Goal of the exercise:
Pictures do not belong in the copy; restate the records below word for word.

┄┄┄┄┄┄┄┄┄┄┄┄┄┄┄┄┄┄┄┄

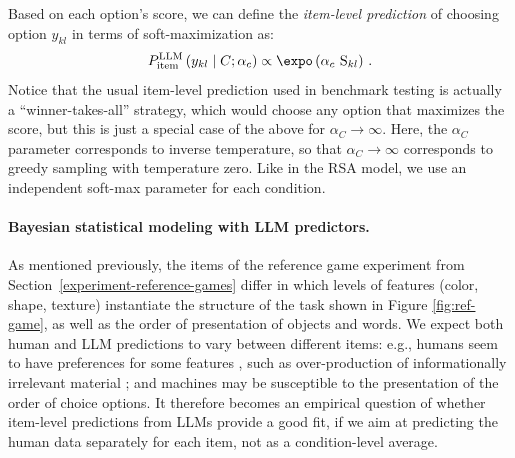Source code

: \documentclass[fleqn]{article}
\begin{document}
Based on each option's score, we can define the \emph{item-level prediction} of choosing option $y_{kl}$ in terms of soft-maximization as:
%
\begin{align*}
P_{\text{item}}^{\text{LLM}}\left ( y_{kl} \mid C; \alpha_{c} \right ) \propto \expo \left (\alpha_{c} \ \text{S}_{kl} \right)\,.
\end{align*}
%
Notice that the usual item-level prediction used in benchmark testing is actually a ``winner-takes-all'' strategy, which would choose any option that maximizes the score, but this is just a special case of the above for $\alpha_{C} \rightarrow \infty$.
Here, the $\alpha_{C}$ parameter corresponds to inverse temperature, so that $\alpha_{C} \rightarrow \infty$ corresponds to greedy sampling with temperature zero.
Like in the RSA model, we use an independent soft-max parameter for each condition.

\paragraph{Bayesian statistical modeling with LLM predictors.}
As mentioned previously, the items of the reference game experiment from Section~\ref{experiment-reference-games} differ in which levels of features (color, shape, texture) instantiate the structure of the task shown in Figure \ref{fig:ref-game}, as well as the order of presentation of objects and words.
We expect both human and LLM predictions to vary between different items: e.g., humans seem to have preferences for some features \citep[e.g.,][]{QingFranke2013:Variations-on-a}, such as over-production of informationally irrelevant material \citep[e.g.,][]{DaviesKatsos2010:Over-informativ,Rubio-Fernandez2019:Overinformative,DegenHawkins2020:When-redundancy}; and machines may be susceptible to the presentation of the order of choice options.
It therefore becomes an empirical question of whether item-level predictions from LLMs provide a good fit, if we aim at predicting the human data separately for each item, not as a condition-level average.
\end{document}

┄┄┄┄┄┄┄┄┄┄┄┄┄┄┄┄┄┄┄┄

Result for this exercise:
Source code

: \documentclass[fleqn]{article}
\begin{document}
Based on each option's score, we can define the \emph{item-level prediction} of choosing option $y_{kl}$ in terms of soft-maximization as:
%
\begin{align*}
P_{\text{item}}^{\text{LLM}}\left ( y_{kl} \mid C; \alpha_{c} \right ) \propto \expo \left (\alpha_{c} \ \text{S}_{kl} \right)\,.
\end{align*}
%
Notice that the usual item-level prediction used in benchmark testing is actually a ``winner-takes-all'' strategy, which would choose any option that maximizes the score, but this is just a special case of the above for $\alpha_{C} \rightarrow \infty$.
Here, the $\alpha_{C}$ parameter corresponds to inverse temperature, so that $\alpha_{C} \rightarrow \infty$ corresponds to greedy sampling with temperature zero.
Like in the RSA model, we use an independent soft-max parameter for each condition.

\paragraph{Bayesian statistical modeling with LLM predictors.}
As mentioned previously, the items of the reference game experiment from Section~\ref{experiment-reference-games} differ in which levels of features (color, shape, texture) instantiate the structure of the task shown in Figure \ref{fig:ref-game}, as well as the order of presentation of objects and words.
We expect both human and LLM predictions to vary between different items: e.g., humans seem to have preferences for some features \citep[e.g.,][]{QingFranke2013:Variations-on-a}, such as over-production of informationally irrelevant material \citep[e.g.,][]{DaviesKatsos2010:Over-informativ,Rubio-Fernandez2019:Overinformative,DegenHawkins2020:When-redundancy}; and machines may be susceptible to the presentation of the order of choice options.
It therefore becomes an empirical question of whether item-level predictions from LLMs provide a good fit, if we aim at predicting the human data separately for each item, not as a condition-level average.
\end{document}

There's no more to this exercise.